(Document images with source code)
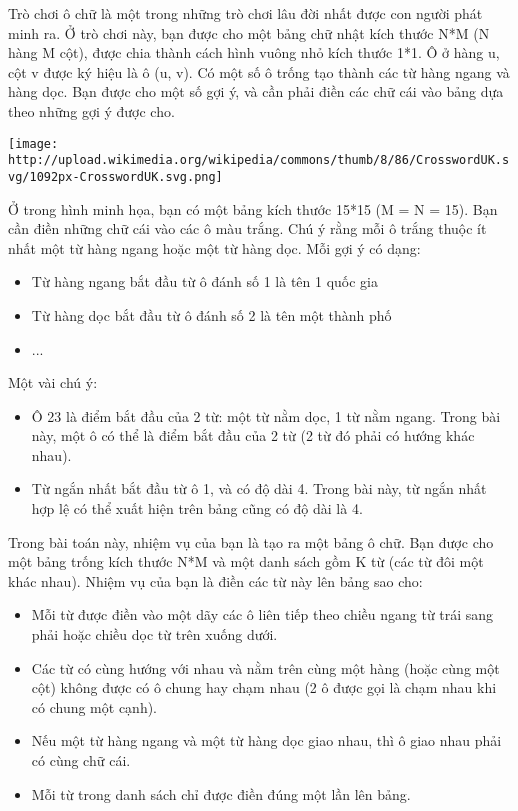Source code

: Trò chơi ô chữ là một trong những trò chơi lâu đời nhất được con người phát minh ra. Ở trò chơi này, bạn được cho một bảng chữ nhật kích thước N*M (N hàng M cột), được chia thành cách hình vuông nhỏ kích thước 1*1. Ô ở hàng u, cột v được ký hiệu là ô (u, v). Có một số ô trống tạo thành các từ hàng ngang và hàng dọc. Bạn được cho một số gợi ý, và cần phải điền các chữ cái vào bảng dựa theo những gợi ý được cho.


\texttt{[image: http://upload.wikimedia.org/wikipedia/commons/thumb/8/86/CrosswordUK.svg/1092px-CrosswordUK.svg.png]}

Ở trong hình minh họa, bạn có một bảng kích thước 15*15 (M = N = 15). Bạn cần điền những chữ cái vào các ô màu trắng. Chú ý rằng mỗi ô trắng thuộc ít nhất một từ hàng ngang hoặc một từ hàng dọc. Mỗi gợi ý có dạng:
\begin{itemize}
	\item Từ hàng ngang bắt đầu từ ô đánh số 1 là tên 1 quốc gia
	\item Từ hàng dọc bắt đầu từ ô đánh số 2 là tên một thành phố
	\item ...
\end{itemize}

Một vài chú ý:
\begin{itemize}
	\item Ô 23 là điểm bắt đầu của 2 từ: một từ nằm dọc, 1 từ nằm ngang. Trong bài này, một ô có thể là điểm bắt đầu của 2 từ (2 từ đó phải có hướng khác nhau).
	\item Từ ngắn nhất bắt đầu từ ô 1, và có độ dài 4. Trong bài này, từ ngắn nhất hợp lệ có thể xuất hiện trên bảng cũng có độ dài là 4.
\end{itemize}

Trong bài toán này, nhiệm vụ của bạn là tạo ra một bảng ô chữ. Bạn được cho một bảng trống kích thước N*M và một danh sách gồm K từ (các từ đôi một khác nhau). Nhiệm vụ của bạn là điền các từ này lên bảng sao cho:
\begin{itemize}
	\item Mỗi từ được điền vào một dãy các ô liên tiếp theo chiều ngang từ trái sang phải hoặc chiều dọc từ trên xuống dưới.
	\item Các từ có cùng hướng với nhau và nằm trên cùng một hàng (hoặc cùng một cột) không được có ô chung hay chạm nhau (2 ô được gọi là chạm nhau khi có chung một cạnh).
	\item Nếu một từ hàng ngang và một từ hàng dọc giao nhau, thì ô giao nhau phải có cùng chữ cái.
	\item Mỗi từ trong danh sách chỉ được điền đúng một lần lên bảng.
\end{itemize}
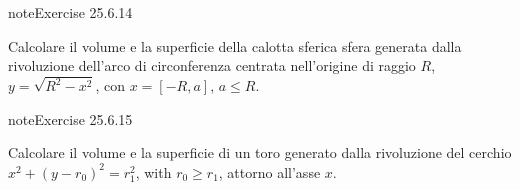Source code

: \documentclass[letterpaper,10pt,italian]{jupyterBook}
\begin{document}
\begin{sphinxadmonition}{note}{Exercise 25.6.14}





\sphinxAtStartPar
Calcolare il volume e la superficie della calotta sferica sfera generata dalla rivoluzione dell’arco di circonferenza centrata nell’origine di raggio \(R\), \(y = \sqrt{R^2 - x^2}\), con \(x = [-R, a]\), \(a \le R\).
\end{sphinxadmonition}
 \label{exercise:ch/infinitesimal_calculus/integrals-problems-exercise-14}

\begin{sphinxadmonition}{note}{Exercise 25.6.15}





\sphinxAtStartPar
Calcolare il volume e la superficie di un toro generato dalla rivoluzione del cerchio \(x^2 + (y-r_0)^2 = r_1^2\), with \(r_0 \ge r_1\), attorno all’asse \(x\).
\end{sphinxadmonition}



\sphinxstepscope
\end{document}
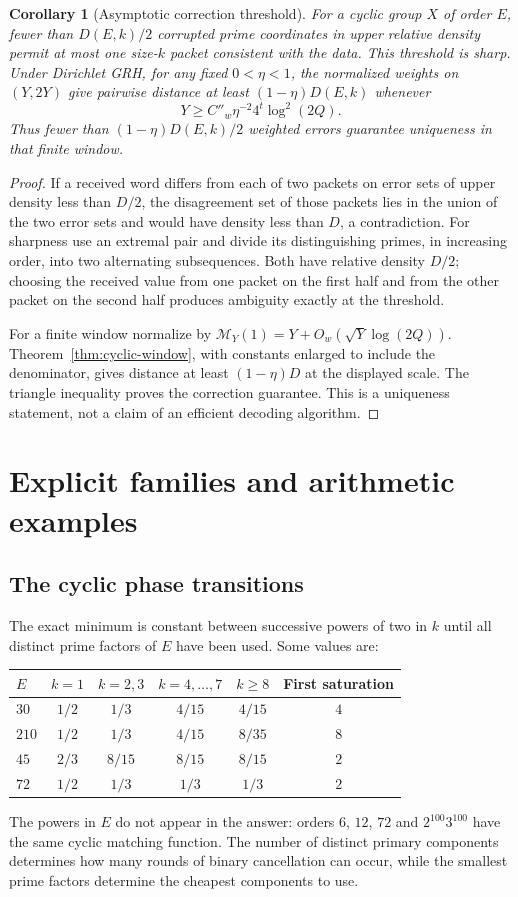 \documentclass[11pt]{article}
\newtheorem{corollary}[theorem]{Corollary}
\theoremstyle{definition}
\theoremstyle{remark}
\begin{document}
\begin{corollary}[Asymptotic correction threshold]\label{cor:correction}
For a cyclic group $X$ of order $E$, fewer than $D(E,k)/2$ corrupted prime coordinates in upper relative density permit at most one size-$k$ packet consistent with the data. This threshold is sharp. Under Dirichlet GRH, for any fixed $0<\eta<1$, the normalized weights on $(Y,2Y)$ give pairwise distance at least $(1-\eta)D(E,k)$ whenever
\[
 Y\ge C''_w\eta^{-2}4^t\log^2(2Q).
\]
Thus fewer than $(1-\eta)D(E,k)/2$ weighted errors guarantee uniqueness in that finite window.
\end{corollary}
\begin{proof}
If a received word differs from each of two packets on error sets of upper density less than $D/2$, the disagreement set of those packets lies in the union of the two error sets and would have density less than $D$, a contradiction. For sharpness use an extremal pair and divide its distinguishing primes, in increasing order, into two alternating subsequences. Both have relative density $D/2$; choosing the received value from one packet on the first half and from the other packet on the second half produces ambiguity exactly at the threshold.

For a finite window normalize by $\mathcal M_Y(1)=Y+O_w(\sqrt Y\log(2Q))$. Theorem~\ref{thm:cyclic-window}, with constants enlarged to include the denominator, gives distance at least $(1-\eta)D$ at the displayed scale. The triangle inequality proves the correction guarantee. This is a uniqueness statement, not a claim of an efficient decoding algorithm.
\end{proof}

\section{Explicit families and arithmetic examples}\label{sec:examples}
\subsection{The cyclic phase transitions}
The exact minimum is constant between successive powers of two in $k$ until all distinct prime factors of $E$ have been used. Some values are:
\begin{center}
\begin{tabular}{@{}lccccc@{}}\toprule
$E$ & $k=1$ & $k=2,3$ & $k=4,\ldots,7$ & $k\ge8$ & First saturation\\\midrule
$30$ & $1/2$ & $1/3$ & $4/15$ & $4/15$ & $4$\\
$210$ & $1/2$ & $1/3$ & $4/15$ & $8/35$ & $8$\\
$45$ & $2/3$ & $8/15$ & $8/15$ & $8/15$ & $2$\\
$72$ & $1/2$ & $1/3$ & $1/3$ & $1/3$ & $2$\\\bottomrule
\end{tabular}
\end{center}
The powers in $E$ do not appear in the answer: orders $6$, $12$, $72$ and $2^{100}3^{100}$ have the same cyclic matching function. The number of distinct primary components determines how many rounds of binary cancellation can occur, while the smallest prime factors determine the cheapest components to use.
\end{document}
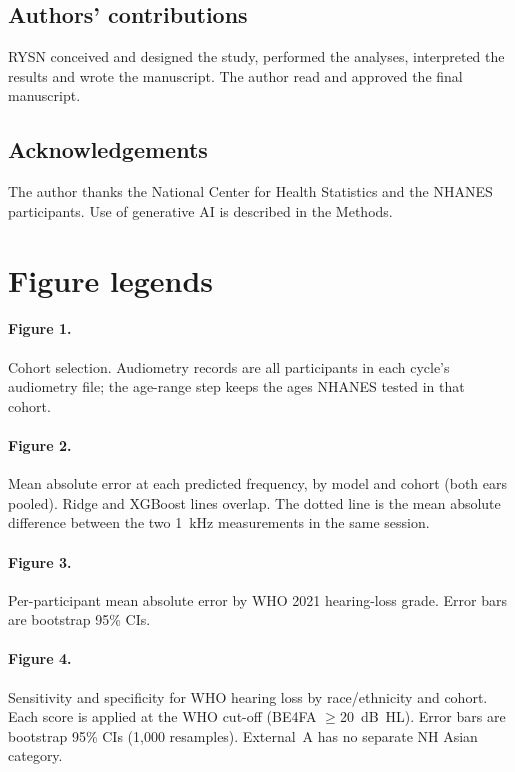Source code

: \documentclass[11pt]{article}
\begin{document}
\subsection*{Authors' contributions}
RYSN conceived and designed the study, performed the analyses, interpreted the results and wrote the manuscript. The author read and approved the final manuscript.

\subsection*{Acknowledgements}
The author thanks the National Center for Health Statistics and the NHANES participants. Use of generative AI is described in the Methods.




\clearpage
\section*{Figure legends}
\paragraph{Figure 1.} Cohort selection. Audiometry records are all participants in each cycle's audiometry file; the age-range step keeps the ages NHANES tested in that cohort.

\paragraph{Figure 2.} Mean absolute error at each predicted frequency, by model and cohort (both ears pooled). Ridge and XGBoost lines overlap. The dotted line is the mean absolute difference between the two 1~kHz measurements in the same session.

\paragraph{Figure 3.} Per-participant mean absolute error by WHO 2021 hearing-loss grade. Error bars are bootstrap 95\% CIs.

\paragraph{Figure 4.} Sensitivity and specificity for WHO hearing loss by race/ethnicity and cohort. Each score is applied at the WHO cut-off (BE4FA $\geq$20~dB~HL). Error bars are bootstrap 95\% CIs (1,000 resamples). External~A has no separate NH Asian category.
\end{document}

### To do
Restate the records above exactly, less any pictures.

### Result for this exercise
Source code

: Trò chơi ô chữ là một trong những trò chơi lâu đời nhất được con người phát minh ra. Ở trò chơi này, bạn được cho một bảng chữ nhật kích thước N*M (N hàng M cột), được chia thành cách hình vuông nhỏ kích thước 1*1. Ô ở hàng u, cột v được ký hiệu là ô (u, v). Có một số ô trống tạo thành các từ hàng ngang và hàng dọc. Bạn được cho một số gợi ý, và cần phải điền các chữ cái vào bảng dựa theo những gợi ý được cho.


\texttt{[image: http://upload.wikimedia.org/wikipedia/commons/thumb/8/86/CrosswordUK.svg/1092px-CrosswordUK.svg.png]}

Ở trong hình minh họa, bạn có một bảng kích thước 15*15 (M = N = 15). Bạn cần điền những chữ cái vào các ô màu trắng. Chú ý rằng mỗi ô trắng thuộc ít nhất một từ hàng ngang hoặc một từ hàng dọc. Mỗi gợi ý có dạng:
\begin{itemize}
	\item Từ hàng ngang bắt đầu từ ô đánh số 1 là tên 1 quốc gia
	\item Từ hàng dọc bắt đầu từ ô đánh số 2 là tên một thành phố
	\item ...
\end{itemize}

Một vài chú ý:
\begin{itemize}
	\item Ô 23 là điểm bắt đầu của 2 từ: một từ nằm dọc, 1 từ nằm ngang. Trong bài này, một ô có thể là điểm bắt đầu của 2 từ (2 từ đó phải có hướng khác nhau).
	\item Từ ngắn nhất bắt đầu từ ô 1, và có độ dài 4. Trong bài này, từ ngắn nhất hợp lệ có thể xuất hiện trên bảng cũng có độ dài là 4.
\end{itemize}

Trong bài toán này, nhiệm vụ của bạn là tạo ra một bảng ô chữ. Bạn được cho một bảng trống kích thước N*M và một danh sách gồm K từ (các từ đôi một khác nhau). Nhiệm vụ của bạn là điền các từ này lên bảng sao cho:
\begin{itemize}
	\item Mỗi từ được điền vào một dãy các ô liên tiếp theo chiều ngang từ trái sang phải hoặc chiều dọc từ trên xuống dưới.
	\item Các từ có cùng hướng với nhau và nằm trên cùng một hàng (hoặc cùng một cột) không được có ô chung hay chạm nhau (2 ô được gọi là chạm nhau khi có chung một cạnh).
	\item Nếu một từ hàng ngang và một từ hàng dọc giao nhau, thì ô giao nhau phải có cùng chữ cái.
	\item Mỗi từ trong danh sách chỉ được điền đúng một lần lên bảng.
\end{itemize}
Source code

: \documentclass[letterpaper,10pt,italian]{jupyterBook}
\begin{document}
\begin{sphinxadmonition}{note}{Exercise 25.6.14}





\sphinxAtStartPar
Calcolare il volume e la superficie della calotta sferica sfera generata dalla rivoluzione dell’arco di circonferenza centrata nell’origine di raggio \(R\), \(y = \sqrt{R^2 - x^2}\), con \(x = [-R, a]\), \(a \le R\).
\end{sphinxadmonition}
 \label{exercise:ch/infinitesimal_calculus/integrals-problems-exercise-14}

\begin{sphinxadmonition}{note}{Exercise 25.6.15}





\sphinxAtStartPar
Calcolare il volume e la superficie di un toro generato dalla rivoluzione del cerchio \(x^2 + (y-r_0)^2 = r_1^2\), with \(r_0 \ge r_1\), attorno all’asse \(x\).
\end{sphinxadmonition}



\sphinxstepscope
\end{document}
 \documentclass[11pt]{article}
\newtheorem{corollary}[theorem]{Corollary}
\theoremstyle{definition}
\theoremstyle{remark}
\begin{document}
\begin{corollary}[Asymptotic correction threshold]\label{cor:correction}
For a cyclic group $X$ of order $E$, fewer than $D(E,k)/2$ corrupted prime coordinates in upper relative density permit at most one size-$k$ packet consistent with the data. This threshold is sharp. Under Dirichlet GRH, for any fixed $0<\eta<1$, the normalized weights on $(Y,2Y)$ give pairwise distance at least $(1-\eta)D(E,k)$ whenever
\[
 Y\ge C''_w\eta^{-2}4^t\log^2(2Q).
\]
Thus fewer than $(1-\eta)D(E,k)/2$ weighted errors guarantee uniqueness in that finite window.
\end{corollary}
\begin{proof}
If a received word differs from each of two packets on error sets of upper density less than $D/2$, the disagreement set of those packets lies in the union of the two error sets and would have density less than $D$, a contradiction. For sharpness use an extremal pair and divide its distinguishing primes, in increasing order, into two alternating subsequences. Both have relative density $D/2$; choosing the received value from one packet on the first half and from the other packet on the second half produces ambiguity exactly at the threshold.

For a finite window normalize by $\mathcal M_Y(1)=Y+O_w(\sqrt Y\log(2Q))$. Theorem~\ref{thm:cyclic-window}, with constants enlarged to include the denominator, gives distance at least $(1-\eta)D$ at the displayed scale. The triangle inequality proves the correction guarantee. This is a uniqueness statement, not a claim of an efficient decoding algorithm.
\end{proof}

\section{Explicit families and arithmetic examples}\label{sec:examples}
\subsection{The cyclic phase transitions}
The exact minimum is constant between successive powers of two in $k$ until all distinct prime factors of $E$ have been used. Some values are:
\begin{center}
\begin{tabular}{@{}lccccc@{}}\toprule
$E$ & $k=1$ & $k=2,3$ & $k=4,\ldots,7$ & $k\ge8$ & First saturation\\\midrule
$30$ & $1/2$ & $1/3$ & $4/15$ & $4/15$ & $4$\\
$210$ & $1/2$ & $1/3$ & $4/15$ & $8/35$ & $8$\\
$45$ & $2/3$ & $8/15$ & $8/15$ & $8/15$ & $2$\\
$72$ & $1/2$ & $1/3$ & $1/3$ & $1/3$ & $2$\\\bottomrule
\end{tabular}
\end{center}
The powers in $E$ do not appear in the answer: orders $6$, $12$, $72$ and $2^{100}3^{100}$ have the same cyclic matching function. The number of distinct primary components determines how many rounds of binary cancellation can occur, while the smallest prime factors determine the cheapest components to use.
\end{document}
Source code

: \documentclass[11pt]{article}
\begin{document}
\subsection*{Authors' contributions}
RYSN conceived and designed the study, performed the analyses, interpreted the results and wrote the manuscript. The author read and approved the final manuscript.

\subsection*{Acknowledgements}
The author thanks the National Center for Health Statistics and the NHANES participants. Use of generative AI is described in the Methods.




\clearpage
\section*{Figure legends}
\paragraph{Figure 1.} Cohort selection. Audiometry records are all participants in each cycle's audiometry file; the age-range step keeps the ages NHANES tested in that cohort.

\paragraph{Figure 2.} Mean absolute error at each predicted frequency, by model and cohort (both ears pooled). Ridge and XGBoost lines overlap. The dotted line is the mean absolute difference between the two 1~kHz measurements in the same session.

\paragraph{Figure 3.} Per-participant mean absolute error by WHO 2021 hearing-loss grade. Error bars are bootstrap 95\% CIs.

\paragraph{Figure 4.} Sensitivity and specificity for WHO hearing loss by race/ethnicity and cohort. Each score is applied at the WHO cut-off (BE4FA $\geq$20~dB~HL). Error bars are bootstrap 95\% CIs (1,000 resamples). External~A has no separate NH Asian category.
\end{document}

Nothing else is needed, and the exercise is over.